Tornando a encarar o rosto de Wen Ning, Bai Renshu respirou fundo e então confessou:
— Ning, na verdade, embora eu não me sinta mesmo à vontade para te falar isso, existe, sim, uma coisa que há muito tempo eu estou querendo te dizer...Ao ouvir essa frase, Wen Ning sentiu seu coração até falhar uma batida. Ele encarou ansiosamente aquele rosto bonito e disse cheio de expectativas:
— Fala, Renshu. Não tenha medo, pode falar! O que é que você gostaria de me dizer?
Bai Renshu entrelaçou as próprias mãos e as pousou sobre o seu abdômen, na altura de seu estômago. Parecendo demasiadamente tímido e apreensivo para poder encará-lo, o cultivador virou-se de costas para o General e lhe disse:
— Não sei se eu devo. É sobre algo que eu preciso tanto que já está me corroendo por dentro, mas não sei como você irá reagir...No intuito de lhe passar confiança, Wen Ning tocou gentilmente um dos ombros de Bai Renshu e lhe disse em uma voz amena:
— Diga, querido Renshu. Eu garanto que não reagirei mal. Diga...
Bai Renshu virou-se na direção de seu amado, entrelaçou suas duas mãos nas dele e iniciou seu hesitante discurso:
— Ning, eu...
O cultivador beijou ambas as mãos que ele segurava, depois as juntou sobre o próprio peito, na altura do coração, e disse olhando nos olhos do outro:
— Tenho fome, mas os peixes queimaram.— O quê?! - disse o apavorado general, virando-se às pressas em direção à fogueira pra tentar salvar alguma coisa.
O travesso Bai Renshu caiu na gargalhada.
Aproximando-se sorrateiramente de Wen Ning e arrancando, de súbito, um dos peixes de suas mãos, o cultivador analisou aquela massa enegrecida e depois disse em tom de sarcasmo:
— Olha só! Um peixe-carvão! Esse eu ainda não conhecia...
Com uma expressão mal humorada, Wen Ning quebrou um pedaço do peixe carbonizado que ainda restava em sua mão e o atirou em Bai Renshu.
O cultivador desviou, achando ainda mais graça. Após esquivar-se, ele continuou a sua provocação:
— Oras! O que você esperava depois de tanto tempo? Uma sopa?! O seu olfato não funciona mais, General? Ou serão os seus miolos? Hahahaha! Eu já acordei com esse cheiro impregnado em meu nariz, não sei como você não o notou...
Wen Ning atirou nele o restante do peixe que ainda estava em sua mão e reclamou:
— É claro que funciona, seu chato irritante! É que graças a certas pessoas, eu fiquei tão preocupado que até esqueci dos peixes e acabei associando esse cheiro de queimado com a fogueira.

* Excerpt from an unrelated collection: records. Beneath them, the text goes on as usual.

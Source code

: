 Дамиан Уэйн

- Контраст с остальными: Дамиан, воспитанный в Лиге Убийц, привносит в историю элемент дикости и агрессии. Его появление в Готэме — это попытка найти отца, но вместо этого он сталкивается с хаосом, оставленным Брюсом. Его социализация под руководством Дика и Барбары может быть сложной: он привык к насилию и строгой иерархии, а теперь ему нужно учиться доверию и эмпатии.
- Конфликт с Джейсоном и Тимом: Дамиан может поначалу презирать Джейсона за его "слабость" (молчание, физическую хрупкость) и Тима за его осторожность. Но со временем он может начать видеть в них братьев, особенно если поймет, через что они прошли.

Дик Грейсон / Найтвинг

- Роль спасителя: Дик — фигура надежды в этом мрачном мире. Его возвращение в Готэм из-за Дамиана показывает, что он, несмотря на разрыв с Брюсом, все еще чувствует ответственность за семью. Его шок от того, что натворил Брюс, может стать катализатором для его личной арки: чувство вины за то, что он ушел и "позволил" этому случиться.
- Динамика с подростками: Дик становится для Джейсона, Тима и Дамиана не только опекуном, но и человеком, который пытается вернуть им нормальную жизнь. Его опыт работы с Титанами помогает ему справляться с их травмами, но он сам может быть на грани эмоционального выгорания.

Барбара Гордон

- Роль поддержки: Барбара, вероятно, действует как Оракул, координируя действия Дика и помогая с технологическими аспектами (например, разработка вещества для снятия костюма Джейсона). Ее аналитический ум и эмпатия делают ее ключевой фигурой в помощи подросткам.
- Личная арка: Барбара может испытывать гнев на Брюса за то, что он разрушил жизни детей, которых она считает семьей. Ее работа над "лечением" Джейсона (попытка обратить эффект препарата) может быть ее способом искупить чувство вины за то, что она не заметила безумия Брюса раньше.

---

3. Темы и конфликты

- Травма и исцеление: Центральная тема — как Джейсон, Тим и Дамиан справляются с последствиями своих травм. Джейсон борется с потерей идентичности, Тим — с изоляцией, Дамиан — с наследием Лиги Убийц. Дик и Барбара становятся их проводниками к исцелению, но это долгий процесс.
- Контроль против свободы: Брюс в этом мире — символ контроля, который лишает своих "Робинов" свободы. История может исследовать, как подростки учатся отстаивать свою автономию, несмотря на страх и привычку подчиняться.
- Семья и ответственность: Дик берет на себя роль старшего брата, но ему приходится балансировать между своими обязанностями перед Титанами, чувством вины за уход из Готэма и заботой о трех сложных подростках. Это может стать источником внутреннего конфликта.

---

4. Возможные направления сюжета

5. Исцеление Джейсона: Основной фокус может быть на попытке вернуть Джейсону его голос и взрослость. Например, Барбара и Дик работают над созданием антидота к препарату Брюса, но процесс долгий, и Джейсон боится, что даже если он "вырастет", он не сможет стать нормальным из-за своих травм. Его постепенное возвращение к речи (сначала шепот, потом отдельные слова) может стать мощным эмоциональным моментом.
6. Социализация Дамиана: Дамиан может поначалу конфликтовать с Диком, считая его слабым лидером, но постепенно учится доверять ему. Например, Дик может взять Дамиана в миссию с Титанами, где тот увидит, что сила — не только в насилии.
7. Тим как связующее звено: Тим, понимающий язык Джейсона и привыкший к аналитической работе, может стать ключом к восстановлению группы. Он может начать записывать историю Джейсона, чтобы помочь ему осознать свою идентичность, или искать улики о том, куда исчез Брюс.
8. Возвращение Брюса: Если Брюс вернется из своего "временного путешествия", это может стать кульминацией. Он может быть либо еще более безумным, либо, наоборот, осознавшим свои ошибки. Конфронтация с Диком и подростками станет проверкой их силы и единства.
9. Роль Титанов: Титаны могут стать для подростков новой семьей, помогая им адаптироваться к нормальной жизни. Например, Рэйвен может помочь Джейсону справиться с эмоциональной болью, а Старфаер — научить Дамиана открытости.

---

Bai Renshu riu, segurou e beijou a mão dele e depois lhe disse com maior seriedade:
— Gosto de ser um cavalheiro, mas será que desta vez eu poderia me dar ao luxo de pedir ao General Fortinho que nos traga outros peixes? Eu mesmo iria, mas... você sabe... ainda é dia. E eu não gosto que você fique sem comer.— Eu certamente irei, mas não pela fome do General Fortinho, e sim pela da minha Divindade Reluzente.
— Sua?
— Minha.
— Ora, ora, ora... E desde quando este General Fortinho tornou-se tão audacioso?Wen Ning enfiou a mão por dentro da roupa, tirou algo do pescoço e lançou para Bai Renshu.
— Desde quando este General aprisionou um pedaço de sua Divindade dentro desse artefato mágico!
Bai Renshu sorriu ao verificar que conteúdo daquela bolsinha era sua própria mecha de cabelo. Ele a guardou de volta, cuidadosamente a pendurou no pescoço do General e beijou demoradamente a sua testa. Depois disso, o cultivador sentou-se de frente para Wen Ning, abraçou as próprias pernas com seu queixo apoiado nos joelhos, deu um suspiro apaixonado e permaneceu naquela posição, fitando-o com grande fascínio e um sorriso tolo estampado no rosto.
Mesmo esforçando-se para ser mais corajoso, sob aquele olhar, a frágil audácia de Wen Ning desabou e ele acabou enrubescendo.
— O q-que fo-foi? - ele perguntou, terrivelmente constrangido.
— Você esteve carregando isso com você esse tempo todo? - perguntou o Bai, com seu sorriso tolo.
— Si-si-sim.
— Que fofo! Eu não imaginei que você a guardaria.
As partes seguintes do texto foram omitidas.